PARIS (AP) — The French government has declared the economic crisis over and is promising that its budget for next year will bring growth and jobs, but experts are criticizing the proposal from all sides and a true rebound looks a ways off.
In a budget unveiled Wednesday, the government says it will cut the deficit by nearly 18 billion euros ($24 billion), 14.8 billion euros of which will come from spending cuts and the rest from taxes.
The government has promised the measures will re-energize the economy, including by reducing the money spent on retirement and health benefits and by offering companies a tax credit if they hire. But taxpayers are grumbling about even the modest tax increase, and economists are split on the merits of cutting spending now, when the recovery is still weak.
"Purchasing power is our preoccupation," Finance Minister Pierre Moscovici told French television on the eve of the budget unveiling, calling it a budget for growth and employment.
Much of the criticism of the budget, however, was that it is in fact likely to hurt household spending.
Though the government argues the budget provides relief for lower income households, economists note that the tax credit meant to boost hiring at companies is being paid for largely by a hike to the sales tax. That directly takes money out of the pockets of shoppers of all incomes.
In terms of reducing the deficit, the budget appears to be Paris' belated effort to fall in line with the rest of Europe's focus on cutting public spending, which makes up 57 percent of gross domestic product.
The slow approach is typical of Francois Hollande's tenure. The French president is famous for trying not to be famous. His most notable domestic policy so far, the creation of a 75 percent tax for incomes over 1 million euros, was rejected by a court and amended and reduced to the point that it lost much of its shock value. It was written into the new budget as a 50 percent tax paid by employers on all remuneration above 1 million euros.

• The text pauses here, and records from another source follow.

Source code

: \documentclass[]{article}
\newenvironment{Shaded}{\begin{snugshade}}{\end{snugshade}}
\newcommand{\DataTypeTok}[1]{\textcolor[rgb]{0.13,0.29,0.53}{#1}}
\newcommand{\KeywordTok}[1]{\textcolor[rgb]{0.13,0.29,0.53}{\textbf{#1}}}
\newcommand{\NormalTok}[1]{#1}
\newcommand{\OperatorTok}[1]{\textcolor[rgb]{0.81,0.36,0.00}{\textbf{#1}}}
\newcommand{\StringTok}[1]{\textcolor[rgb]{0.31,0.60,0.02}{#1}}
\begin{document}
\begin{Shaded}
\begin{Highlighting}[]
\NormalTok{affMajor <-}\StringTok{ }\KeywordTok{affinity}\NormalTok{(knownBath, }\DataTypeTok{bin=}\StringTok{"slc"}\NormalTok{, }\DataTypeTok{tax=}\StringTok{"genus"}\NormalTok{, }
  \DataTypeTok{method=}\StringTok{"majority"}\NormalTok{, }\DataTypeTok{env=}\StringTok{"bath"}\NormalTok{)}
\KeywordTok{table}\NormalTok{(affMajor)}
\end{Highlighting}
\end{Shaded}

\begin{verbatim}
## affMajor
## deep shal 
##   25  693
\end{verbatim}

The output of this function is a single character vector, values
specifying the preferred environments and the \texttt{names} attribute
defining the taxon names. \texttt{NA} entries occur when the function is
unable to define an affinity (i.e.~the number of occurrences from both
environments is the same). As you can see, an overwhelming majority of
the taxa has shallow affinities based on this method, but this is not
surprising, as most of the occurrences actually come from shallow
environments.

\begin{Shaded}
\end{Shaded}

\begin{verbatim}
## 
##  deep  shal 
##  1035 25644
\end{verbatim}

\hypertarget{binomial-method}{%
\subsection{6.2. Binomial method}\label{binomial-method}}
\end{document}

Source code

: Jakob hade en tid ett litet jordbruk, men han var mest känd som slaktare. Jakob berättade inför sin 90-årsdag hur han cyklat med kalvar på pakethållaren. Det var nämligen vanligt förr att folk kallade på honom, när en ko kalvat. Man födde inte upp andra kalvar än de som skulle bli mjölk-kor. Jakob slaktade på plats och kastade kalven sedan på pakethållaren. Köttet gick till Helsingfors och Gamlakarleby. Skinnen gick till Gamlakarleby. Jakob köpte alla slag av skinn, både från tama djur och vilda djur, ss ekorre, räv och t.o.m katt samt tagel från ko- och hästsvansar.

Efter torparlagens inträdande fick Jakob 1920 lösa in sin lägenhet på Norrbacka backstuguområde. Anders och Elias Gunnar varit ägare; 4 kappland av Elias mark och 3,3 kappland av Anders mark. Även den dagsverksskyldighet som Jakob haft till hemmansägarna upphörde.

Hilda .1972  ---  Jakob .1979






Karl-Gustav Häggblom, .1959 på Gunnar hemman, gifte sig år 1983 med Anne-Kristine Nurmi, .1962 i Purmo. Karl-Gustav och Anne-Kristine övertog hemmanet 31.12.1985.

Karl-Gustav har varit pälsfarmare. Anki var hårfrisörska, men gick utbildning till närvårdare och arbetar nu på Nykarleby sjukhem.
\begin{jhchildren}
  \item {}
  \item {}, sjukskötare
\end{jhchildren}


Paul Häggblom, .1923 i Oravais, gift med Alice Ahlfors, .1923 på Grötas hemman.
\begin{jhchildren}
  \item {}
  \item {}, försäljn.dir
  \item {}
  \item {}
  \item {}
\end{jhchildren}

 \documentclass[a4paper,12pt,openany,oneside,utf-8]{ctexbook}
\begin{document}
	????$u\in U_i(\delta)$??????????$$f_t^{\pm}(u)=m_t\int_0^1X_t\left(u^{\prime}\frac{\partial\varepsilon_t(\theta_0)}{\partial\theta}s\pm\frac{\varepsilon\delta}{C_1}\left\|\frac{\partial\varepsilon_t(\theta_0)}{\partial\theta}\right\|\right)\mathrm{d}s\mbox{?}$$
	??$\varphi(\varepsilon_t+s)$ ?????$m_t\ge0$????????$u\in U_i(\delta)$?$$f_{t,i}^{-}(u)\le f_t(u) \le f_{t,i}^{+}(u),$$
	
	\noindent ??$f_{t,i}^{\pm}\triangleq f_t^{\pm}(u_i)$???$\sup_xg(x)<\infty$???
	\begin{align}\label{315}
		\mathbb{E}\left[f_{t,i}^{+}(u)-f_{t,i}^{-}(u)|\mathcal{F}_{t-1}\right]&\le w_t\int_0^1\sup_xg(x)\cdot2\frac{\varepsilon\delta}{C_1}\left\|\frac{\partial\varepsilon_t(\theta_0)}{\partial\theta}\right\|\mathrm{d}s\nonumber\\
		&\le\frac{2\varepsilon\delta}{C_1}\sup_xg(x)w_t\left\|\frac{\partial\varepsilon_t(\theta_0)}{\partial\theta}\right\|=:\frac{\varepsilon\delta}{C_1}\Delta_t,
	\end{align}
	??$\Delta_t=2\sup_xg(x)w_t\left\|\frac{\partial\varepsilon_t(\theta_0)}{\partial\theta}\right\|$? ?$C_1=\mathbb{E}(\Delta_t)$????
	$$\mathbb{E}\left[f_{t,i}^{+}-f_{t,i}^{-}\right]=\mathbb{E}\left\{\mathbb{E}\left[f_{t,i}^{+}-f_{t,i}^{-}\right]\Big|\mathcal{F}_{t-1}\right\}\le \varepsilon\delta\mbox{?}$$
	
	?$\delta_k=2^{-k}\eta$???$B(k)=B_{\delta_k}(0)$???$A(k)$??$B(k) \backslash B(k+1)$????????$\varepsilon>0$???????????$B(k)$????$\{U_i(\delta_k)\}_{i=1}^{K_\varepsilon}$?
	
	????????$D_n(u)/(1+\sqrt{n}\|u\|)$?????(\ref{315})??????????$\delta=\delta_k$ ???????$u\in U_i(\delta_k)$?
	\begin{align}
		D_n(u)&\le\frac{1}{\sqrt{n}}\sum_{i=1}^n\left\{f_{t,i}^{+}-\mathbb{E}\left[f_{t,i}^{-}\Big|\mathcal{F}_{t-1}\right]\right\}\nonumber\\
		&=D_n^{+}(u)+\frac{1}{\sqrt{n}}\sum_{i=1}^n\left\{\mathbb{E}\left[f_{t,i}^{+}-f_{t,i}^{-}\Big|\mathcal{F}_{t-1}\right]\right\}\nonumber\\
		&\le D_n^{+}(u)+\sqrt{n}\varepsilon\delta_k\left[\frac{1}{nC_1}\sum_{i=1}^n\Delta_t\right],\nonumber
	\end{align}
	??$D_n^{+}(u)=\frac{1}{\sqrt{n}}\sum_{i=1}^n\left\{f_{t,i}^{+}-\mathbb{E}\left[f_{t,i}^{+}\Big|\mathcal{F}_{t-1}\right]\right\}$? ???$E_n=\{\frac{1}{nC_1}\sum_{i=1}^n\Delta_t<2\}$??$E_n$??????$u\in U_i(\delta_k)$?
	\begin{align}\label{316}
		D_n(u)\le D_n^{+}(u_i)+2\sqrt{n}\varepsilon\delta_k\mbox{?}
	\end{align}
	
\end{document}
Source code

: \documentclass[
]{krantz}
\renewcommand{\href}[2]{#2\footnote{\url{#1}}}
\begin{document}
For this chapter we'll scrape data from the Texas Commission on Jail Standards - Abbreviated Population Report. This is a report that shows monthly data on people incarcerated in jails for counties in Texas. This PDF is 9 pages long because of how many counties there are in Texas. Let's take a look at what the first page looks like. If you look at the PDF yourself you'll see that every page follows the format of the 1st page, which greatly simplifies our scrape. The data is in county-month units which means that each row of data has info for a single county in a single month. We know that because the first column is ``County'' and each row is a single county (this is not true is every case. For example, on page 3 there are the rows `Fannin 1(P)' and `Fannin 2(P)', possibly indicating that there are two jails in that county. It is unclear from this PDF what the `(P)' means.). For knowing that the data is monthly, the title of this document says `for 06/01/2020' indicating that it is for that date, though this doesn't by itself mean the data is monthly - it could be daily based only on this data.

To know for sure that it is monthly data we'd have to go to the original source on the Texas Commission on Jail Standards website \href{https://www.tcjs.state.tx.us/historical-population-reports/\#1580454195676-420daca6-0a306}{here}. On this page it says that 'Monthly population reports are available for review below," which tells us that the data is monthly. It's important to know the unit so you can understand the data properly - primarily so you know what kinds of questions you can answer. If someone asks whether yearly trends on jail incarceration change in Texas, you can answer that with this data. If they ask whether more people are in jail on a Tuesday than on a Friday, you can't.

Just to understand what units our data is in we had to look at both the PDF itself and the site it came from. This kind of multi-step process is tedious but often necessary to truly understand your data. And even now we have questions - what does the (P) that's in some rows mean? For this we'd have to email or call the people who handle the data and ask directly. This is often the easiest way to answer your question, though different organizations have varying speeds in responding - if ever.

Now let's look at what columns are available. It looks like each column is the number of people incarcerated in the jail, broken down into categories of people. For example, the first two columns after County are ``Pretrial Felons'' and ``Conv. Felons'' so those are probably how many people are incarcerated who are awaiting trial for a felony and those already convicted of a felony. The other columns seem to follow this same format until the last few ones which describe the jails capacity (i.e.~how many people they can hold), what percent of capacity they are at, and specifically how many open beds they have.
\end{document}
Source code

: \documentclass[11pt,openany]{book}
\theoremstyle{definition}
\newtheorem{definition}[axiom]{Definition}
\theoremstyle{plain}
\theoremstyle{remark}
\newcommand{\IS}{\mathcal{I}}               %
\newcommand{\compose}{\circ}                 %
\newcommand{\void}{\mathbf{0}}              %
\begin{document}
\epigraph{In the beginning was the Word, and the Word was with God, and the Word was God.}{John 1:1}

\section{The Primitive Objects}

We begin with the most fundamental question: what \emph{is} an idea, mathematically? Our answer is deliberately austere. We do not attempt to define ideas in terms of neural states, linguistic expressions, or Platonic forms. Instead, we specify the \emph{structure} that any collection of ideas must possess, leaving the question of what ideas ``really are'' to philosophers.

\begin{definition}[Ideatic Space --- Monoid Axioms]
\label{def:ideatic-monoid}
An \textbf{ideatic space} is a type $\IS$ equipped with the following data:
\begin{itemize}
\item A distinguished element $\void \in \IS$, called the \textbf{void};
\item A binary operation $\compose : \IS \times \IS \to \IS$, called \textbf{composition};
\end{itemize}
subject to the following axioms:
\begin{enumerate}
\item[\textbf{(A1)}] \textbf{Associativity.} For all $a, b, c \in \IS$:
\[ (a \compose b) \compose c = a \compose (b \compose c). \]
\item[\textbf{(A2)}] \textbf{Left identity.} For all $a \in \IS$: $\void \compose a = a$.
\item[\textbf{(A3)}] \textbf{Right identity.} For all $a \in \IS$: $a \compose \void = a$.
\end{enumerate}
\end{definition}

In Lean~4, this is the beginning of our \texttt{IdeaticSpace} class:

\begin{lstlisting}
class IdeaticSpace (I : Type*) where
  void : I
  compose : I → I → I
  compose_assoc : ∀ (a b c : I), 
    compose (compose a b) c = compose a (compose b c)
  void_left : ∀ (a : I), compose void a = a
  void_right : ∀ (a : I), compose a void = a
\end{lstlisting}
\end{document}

The delays in reforms have drawn a critical eye from the European Commission, the executive arm of the European Union, and Germany, which led the push for austerity in Europe. While the Commission has softened its stance somewhat — notably giving France more time to reduce its deficit — the re-election of German Chancellor Angela Merkel this weekend was an endorsement of her tough line.
But the new budget is also coming under fire in some quarters for cutting too much since lower spending will hurt growth in the short term, just as the country is emerging from recession and with unemployment at 11 percent.
Eric Heyer, an economist with the French Observatory for Economic Forecasts, says the budget is moving in the right direction, but that spending cuts are still not advisable since the economy remains in trouble.
He estimates that spending cuts and tax increases — both in France and around Europe — will shave 1.3 percent off France's economic growth next year. Still, the observatory's forecast is among the most positive at a 1.3 percent increase in GDP. The consensus is somewhere just below 1 percent; the French government built its budget around a 0.9 percent estimate.
Heyer cautions that a return to growth doesn't mean France is rebounding.
"We can't talk about a recovery as long as economic growth is around 1 percent," he said. "Since today, we produce less than five years ago, we are still in recession. That's the real definition of a recession."
"The real rebound will be when we have a production level well above 2007 and when the economy has started to create jobs again. That's not in the government's scenario."
Jacob Kirkegaard, senior fellow at the Peterson Institute for International Economics in Washington, notes France has escaped the financial crisis without the explosions of unemployment and deep recessions seen in Southern Europe. But that also means it no longer has the motivation to make the real, deep reforms it also avoided.
"There's never going to be a hard landing. ... It's going to be a gradual underperformance," not only compared with Germany but also with traditionally weaker countries like Spain and Italy, he said.